L’arrêt du 3 mai 2011 semble avoir fixé la jurisprudence : « Un motif tiré de la vie personnelle du salarié ne peut en principe justifier un licenciement disciplinaire, sauf s’il constitue un manquement de l’intéressé à une obligation découlant de son contrat de travail. » Trois exemples d’actualité : la liberté d’expression du collaborateur dans sa vie privée, le contrôle patronal des courriels et dossiels, mais aussi les errements d’un représentant du personnel dans l’exécution de son mandat.

LIBERTÉ D’EXPRESSION : ILLICÉITÉ DU LICENCIEMENT DISCIPLINAIRE

Dans notre société de la consommation et donc de la réputation, les frasques et a fortiori les graves dérapages dans leur vie privée de collaborateurs emblématiques (cf. John Galliano) posent un problème majeur d’« image de marque » à leur employeur.

Idem lorsqu’un cadre supérieur confie sur son blog, avec ses fonctions bien en évidence, ses doutes sur un sujet politiquement sensible, ou a fortiori tient des propos très provocants pour l’opinion, donc également très clivants en interne. Ainsi lorsque le vice-président de RMC Moyen-Orient publie un livre très polémique sur le conflit israélo-palestinien, entraînant moult remous en interne : pétitions, motion abrupte adoptée en AG… Son employeur devait-il compter les points Licencié pour faute grave, il a obtenu le 9 mai 2011, de façon a priori troublante mais juridiquement prévisible, un défaut de cause réelle et sérieuse :

a) « Un fait de la vie personnelle occasionnant un trouble dans l’entreprise ne peut justifier un licenciement disciplinaire. »

b) « Le reproche fait au salarié, comme constitutif d’une faute grave, d’avoir entrepris de relancer la polémique consécutive à la parution d’un article de presse rapportant des propos dont il contestait la teneur, n’était pas établi. »
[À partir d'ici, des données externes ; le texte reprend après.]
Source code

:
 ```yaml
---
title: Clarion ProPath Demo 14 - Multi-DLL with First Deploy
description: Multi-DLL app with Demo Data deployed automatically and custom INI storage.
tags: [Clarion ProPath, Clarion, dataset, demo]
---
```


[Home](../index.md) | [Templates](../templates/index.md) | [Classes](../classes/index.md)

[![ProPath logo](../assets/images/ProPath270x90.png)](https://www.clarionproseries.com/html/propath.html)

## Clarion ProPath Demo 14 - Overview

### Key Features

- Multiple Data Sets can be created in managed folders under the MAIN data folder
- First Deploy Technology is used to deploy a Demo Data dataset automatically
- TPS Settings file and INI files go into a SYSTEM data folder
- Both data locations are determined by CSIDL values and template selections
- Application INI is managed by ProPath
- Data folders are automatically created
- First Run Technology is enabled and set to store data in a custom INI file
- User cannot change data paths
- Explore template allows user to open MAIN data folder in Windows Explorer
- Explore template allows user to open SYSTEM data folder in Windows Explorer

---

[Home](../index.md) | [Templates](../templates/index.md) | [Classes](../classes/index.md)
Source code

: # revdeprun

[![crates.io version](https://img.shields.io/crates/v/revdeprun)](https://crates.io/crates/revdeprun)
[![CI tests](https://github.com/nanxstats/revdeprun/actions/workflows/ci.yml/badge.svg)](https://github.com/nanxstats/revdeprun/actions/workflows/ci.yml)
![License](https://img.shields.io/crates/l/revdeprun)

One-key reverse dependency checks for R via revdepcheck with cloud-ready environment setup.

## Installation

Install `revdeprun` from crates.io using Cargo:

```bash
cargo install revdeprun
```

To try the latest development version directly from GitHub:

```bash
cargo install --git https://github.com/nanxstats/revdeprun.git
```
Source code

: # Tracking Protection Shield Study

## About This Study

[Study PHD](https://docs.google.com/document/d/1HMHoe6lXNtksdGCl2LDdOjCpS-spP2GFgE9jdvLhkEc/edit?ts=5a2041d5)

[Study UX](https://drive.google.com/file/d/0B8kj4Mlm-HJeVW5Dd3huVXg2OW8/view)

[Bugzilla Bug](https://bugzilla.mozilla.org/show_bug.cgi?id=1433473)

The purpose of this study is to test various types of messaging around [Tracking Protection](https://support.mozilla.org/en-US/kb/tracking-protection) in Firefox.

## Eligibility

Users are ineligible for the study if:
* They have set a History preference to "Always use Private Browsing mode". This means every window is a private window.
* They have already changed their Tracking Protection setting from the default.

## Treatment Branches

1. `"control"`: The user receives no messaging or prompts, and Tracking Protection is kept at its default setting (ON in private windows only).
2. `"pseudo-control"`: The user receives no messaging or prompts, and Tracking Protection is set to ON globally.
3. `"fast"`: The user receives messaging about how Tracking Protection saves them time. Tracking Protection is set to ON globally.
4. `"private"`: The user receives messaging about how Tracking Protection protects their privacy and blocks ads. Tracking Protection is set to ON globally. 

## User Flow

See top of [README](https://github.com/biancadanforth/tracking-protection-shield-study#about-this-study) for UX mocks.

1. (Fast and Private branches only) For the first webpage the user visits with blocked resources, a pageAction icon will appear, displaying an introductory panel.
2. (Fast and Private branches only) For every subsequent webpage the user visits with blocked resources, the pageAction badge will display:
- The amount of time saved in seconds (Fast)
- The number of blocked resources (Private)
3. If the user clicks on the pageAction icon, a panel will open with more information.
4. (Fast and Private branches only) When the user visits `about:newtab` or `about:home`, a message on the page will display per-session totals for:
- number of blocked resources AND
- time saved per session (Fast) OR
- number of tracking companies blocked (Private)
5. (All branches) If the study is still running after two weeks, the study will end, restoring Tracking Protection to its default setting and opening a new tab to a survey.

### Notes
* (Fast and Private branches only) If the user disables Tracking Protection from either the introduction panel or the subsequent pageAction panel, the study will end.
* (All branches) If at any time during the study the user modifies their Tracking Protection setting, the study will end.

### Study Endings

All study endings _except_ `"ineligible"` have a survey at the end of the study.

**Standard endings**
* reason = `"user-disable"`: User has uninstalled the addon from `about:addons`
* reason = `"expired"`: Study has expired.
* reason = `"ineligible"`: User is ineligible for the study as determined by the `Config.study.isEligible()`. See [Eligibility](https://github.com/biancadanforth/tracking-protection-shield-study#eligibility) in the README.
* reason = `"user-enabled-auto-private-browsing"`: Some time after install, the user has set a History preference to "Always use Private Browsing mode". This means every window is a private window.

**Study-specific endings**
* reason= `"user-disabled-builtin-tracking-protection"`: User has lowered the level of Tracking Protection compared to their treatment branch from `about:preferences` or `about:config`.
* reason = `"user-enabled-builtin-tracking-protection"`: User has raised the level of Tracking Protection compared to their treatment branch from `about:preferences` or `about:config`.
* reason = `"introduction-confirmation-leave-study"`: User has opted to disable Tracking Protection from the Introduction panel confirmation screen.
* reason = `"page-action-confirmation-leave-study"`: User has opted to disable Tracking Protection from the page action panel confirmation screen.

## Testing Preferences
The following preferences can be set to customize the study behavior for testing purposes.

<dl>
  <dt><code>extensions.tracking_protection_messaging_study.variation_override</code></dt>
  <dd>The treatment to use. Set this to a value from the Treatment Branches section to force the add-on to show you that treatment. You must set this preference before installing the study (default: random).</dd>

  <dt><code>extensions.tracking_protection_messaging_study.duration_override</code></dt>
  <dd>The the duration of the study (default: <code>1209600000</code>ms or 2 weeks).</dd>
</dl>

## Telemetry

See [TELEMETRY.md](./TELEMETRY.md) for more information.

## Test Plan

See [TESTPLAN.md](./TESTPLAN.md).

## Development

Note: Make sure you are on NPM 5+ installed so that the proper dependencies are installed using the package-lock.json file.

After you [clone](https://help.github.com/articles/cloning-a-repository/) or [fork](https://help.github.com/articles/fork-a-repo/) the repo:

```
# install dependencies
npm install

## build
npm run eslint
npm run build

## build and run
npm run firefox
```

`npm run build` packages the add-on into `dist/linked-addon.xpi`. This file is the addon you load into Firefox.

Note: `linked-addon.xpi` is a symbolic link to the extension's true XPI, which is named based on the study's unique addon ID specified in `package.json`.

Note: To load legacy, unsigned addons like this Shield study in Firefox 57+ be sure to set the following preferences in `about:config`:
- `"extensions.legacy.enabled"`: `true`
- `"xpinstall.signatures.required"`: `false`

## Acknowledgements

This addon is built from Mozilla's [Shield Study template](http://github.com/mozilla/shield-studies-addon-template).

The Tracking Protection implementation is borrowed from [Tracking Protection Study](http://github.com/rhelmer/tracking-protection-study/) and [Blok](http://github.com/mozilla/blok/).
Se tromper de terrain en invoquant non un trouble caractérisé mais une faute disciplinaire coûte donc automatiquement un défaut de cause réelle et sérieuse.

Car, à l’instar du principe de laïcité limité aux seuls services publics, le devoir de réserve n’existe pas dans l’entreprise privée. Mais n’importe qui ne peut pas dire n’importe quoi : L. 1221-1 veille, et des clauses contractuelles spécifiques peuvent rappeler au salarié ses obligations. Il n’est enfin pas interdit d’avoir un minimum de bon sens : « Le problème, aujourd’hui, c’est que la bêtise pense. » (Jean Cocteau.)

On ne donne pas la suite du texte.